Fault Diagnosis of Rolling Bearing Based on a Priority Elimination Method
Round 1
Reviewer 1 Report
This paper proposed a priority elimination method, which combines with SSAE and XGBoost to improve the fault diagnosis accuracy of rolling bearings and the identification ability of unknown faults, and the CWRU experimental studies seem to show the effectiveness of the proposed method. However, there are many researches on this subject, this paper needs to be improved before publication.
(1) The abstract needs to be simplified, it is not necessary to list the recognition accuracy of CNN, SVM, and DBN.
(2) The following related published paper might be helpful for the literaturereview of condition monitoring based on deep learning: 10.1016/j.measurement.2022.111997, 10.1016/j.apacoust.2023.109225, 10.1504/IJHM.2021.118009.
(3) As shown in Table 3, Parameter setting of SSAE-XGBoost are shown. How are these parameters determined?
(4) The proposed method is compared with classical fault diagnosis methods, such as CNN, SVM, and DBN. However, ther are no iinformation about the parameter setting of these models. In addition, as the input of CNN and DBN are 2-D data and that of SVM is 1-D data, what are the input of these models?
(5) It is suggested to add the comparison between the proposed method and PE-SSAE, PE-CNN, PE-SVM, PE-DBN.
Author Response
Please see the attachment.
Author Response File: Author Response.pdf
Reviewer 2 Report
The authors are proposing a fault diagnosis method based on the Priority Elimination Method. I believe the proposal is a novelty. However, the authors should emphasize this point. There are some observations that can improve the quality of the text. I believe that the methodology presented is confusing. In the present format and structure, the paper cannot be recommended for publication.

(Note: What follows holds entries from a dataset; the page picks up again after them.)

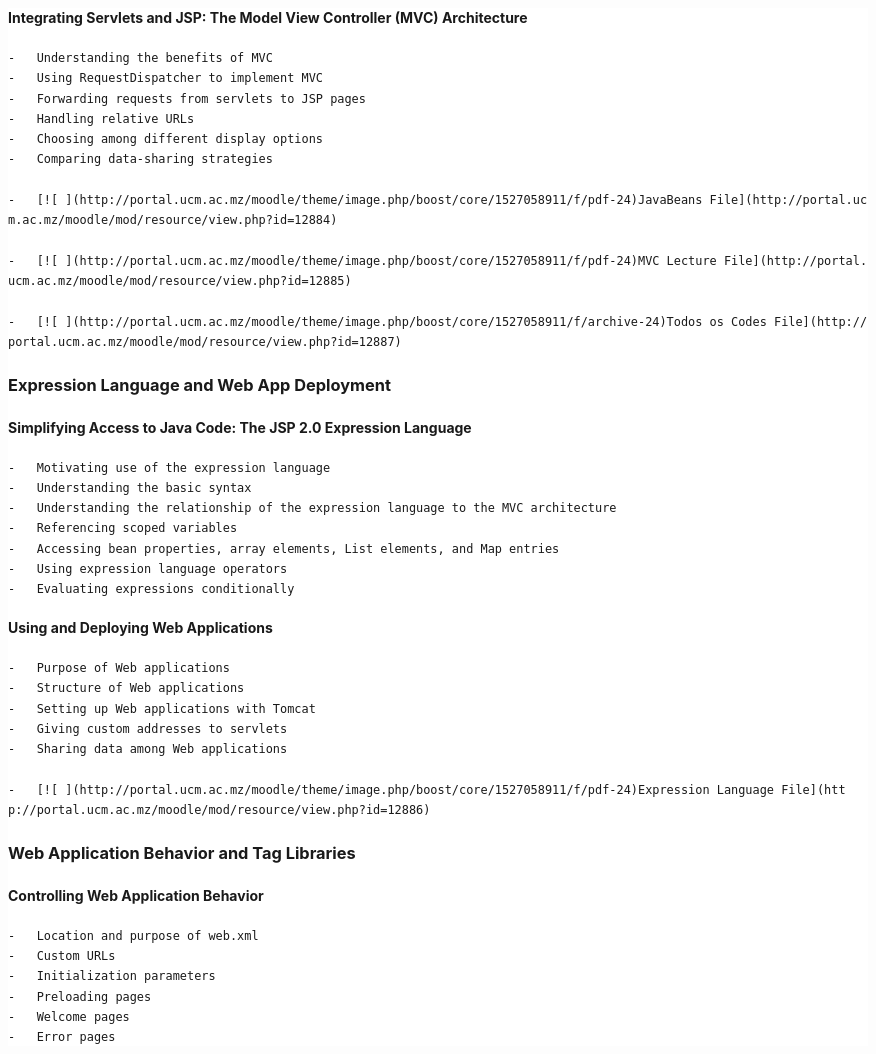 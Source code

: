 #### Integrating Servlets and JSP: The Model View Controller (MVC) Architecture
    
    -   Understanding the benefits of MVC
    -   Using RequestDispatcher to implement MVC
    -   Forwarding requests from servlets to JSP pages
    -   Handling relative URLs
    -   Choosing among different display options
    -   Comparing data-sharing strategies
    
    -   [![ ](http://portal.ucm.ac.mz/moodle/theme/image.php/boost/core/1527058911/f/pdf-24)JavaBeans File](http://portal.ucm.ac.mz/moodle/mod/resource/view.php?id=12884)
        
    -   [![ ](http://portal.ucm.ac.mz/moodle/theme/image.php/boost/core/1527058911/f/pdf-24)MVC Lecture File](http://portal.ucm.ac.mz/moodle/mod/resource/view.php?id=12885)
        
    -   [![ ](http://portal.ucm.ac.mz/moodle/theme/image.php/boost/core/1527058911/f/archive-24)Todos os Codes File](http://portal.ucm.ac.mz/moodle/mod/resource/view.php?id=12887)
        
    
### Expression Language and Web App Deployment
    
#### Simplifying Access to Java Code: The JSP 2.0 Expression Language
    
    -   Motivating use of the expression language
    -   Understanding the basic syntax
    -   Understanding the relationship of the expression language to the MVC architecture
    -   Referencing scoped variables
    -   Accessing bean properties, array elements, List elements, and Map entries
    -   Using expression language operators
    -   Evaluating expressions conditionally
    
#### Using and Deploying Web Applications
    
    -   Purpose of Web applications
    -   Structure of Web applications
    -   Setting up Web applications with Tomcat
    -   Giving custom addresses to servlets
    -   Sharing data among Web applications
    
    -   [![ ](http://portal.ucm.ac.mz/moodle/theme/image.php/boost/core/1527058911/f/pdf-24)Expression Language File](http://portal.ucm.ac.mz/moodle/mod/resource/view.php?id=12886)
        
    
### Web Application Behavior and Tag Libraries
    

#### Controlling Web Application Behavior 
    
    -   Location and purpose of web.xml
    -   Custom URLs
    -   Initialization parameters
    -   Preloading pages
    -   Welcome pages
    -   Error pages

1) The authors comment in the third paragraph that there are two kinds of commonly used methods for feature extraction: signal processing and deep learning. In these terms, it seems that the methods are excluding. However, they can be used together. This idea should be reformulated.
2) Section 2 should be justified. I understand the theoretical bases are presented. But you do not know the reason for each method until section 3. The authors should the clear about the utility of each method.
3) I believe that the input and output of each step in the flowcharts of Figures 2 and 3 should the presented. Besides, it seems to me that the nomenclature in section 2 is confusing. Is the y of section 2.1 the same as section 2.2? The nomenclature should be defined and changed if it is necessary.
4) What is Formula (26) on page 6?
5) There are some controversies about Case Western Reverse University on literature. It is referenced and applied in many papers, but there are some that criticize it. The authors should be attentive to this fact.
6) The comparison to other methods is very important. However, it is meaningless here, because there is no information about the design, chosen parameters, and efficiency of those methods. It is important to detail how those methods were set up.
Due to these weaknesses, I do not recommend the paper for publication in its present form. I believe the authors can improve the quality of the paper, by answering these issues.
Author Response
Please see the attachment.
Author Response File: Author Response.pdf
Round 2
Reviewer 1 Report
The quality of the paper has been significantly improved, and I think it can be published on Sensors.
Reviewer 2 Report
I am satisfied with the improvements. I believe the paper can be accepted for publication.